» What the exercise asks:
Wherever a line in the data holds the word "github", pull that line out.

[Data supplied — start]

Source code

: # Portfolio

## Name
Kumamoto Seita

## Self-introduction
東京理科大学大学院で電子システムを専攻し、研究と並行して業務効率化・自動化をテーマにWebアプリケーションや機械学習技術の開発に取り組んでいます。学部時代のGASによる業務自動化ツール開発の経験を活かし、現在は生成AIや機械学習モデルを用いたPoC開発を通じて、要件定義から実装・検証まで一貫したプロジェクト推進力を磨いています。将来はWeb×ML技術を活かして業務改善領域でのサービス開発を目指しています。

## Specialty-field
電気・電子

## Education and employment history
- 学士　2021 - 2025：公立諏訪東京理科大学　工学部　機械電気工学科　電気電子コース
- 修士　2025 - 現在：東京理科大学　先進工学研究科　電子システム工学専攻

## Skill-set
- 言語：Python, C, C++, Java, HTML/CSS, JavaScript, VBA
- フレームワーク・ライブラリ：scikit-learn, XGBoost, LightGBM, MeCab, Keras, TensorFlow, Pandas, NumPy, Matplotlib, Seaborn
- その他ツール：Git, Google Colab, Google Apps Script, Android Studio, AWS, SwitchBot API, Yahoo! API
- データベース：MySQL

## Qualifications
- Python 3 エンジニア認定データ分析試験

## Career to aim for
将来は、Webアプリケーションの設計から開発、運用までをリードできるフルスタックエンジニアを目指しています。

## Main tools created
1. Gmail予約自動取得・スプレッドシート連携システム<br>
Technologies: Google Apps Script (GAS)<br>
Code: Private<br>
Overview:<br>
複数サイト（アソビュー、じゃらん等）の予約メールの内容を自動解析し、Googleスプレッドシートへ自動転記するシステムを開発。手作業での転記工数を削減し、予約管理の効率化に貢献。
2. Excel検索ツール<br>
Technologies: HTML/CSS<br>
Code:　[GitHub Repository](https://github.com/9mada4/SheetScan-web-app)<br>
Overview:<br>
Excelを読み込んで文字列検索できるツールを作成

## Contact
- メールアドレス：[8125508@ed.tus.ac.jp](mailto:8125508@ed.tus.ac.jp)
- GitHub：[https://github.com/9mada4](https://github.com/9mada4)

[Data supplied — finish]
[Data supplied — start]

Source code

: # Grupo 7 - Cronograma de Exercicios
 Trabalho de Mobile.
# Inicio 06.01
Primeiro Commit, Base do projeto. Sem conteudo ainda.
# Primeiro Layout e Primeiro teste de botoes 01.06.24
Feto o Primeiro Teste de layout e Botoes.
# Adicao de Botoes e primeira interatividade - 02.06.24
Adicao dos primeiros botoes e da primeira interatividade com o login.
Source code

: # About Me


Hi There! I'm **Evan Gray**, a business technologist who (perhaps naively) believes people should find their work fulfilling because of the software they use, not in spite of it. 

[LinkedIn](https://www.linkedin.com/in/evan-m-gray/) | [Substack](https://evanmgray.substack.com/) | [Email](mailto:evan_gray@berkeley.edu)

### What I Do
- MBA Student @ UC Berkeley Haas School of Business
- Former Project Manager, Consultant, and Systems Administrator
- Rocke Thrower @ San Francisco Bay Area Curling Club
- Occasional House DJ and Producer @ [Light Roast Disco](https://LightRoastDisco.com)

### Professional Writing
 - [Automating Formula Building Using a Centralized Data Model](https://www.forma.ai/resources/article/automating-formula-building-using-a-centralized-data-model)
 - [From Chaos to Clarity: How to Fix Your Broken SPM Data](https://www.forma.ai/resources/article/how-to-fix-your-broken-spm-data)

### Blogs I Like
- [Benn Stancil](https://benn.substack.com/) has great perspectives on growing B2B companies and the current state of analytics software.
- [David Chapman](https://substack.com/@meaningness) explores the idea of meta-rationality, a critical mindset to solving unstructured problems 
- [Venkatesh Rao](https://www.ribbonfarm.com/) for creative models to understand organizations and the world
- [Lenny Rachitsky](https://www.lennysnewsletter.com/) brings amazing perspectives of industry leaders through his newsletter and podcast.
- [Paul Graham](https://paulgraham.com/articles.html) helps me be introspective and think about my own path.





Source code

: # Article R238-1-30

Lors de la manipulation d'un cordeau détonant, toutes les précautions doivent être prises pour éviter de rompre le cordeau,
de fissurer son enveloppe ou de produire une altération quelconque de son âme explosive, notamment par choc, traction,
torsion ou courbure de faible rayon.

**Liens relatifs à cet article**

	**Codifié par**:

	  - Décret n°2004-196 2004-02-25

[Data supplied — finish]

» Answer box:
Code:　[GitHub Repository](https://github.com/9mada4/SheetScan-web-app)<br>
- GitHub：[https://github.com/9mada4](https://github.com/9mada4)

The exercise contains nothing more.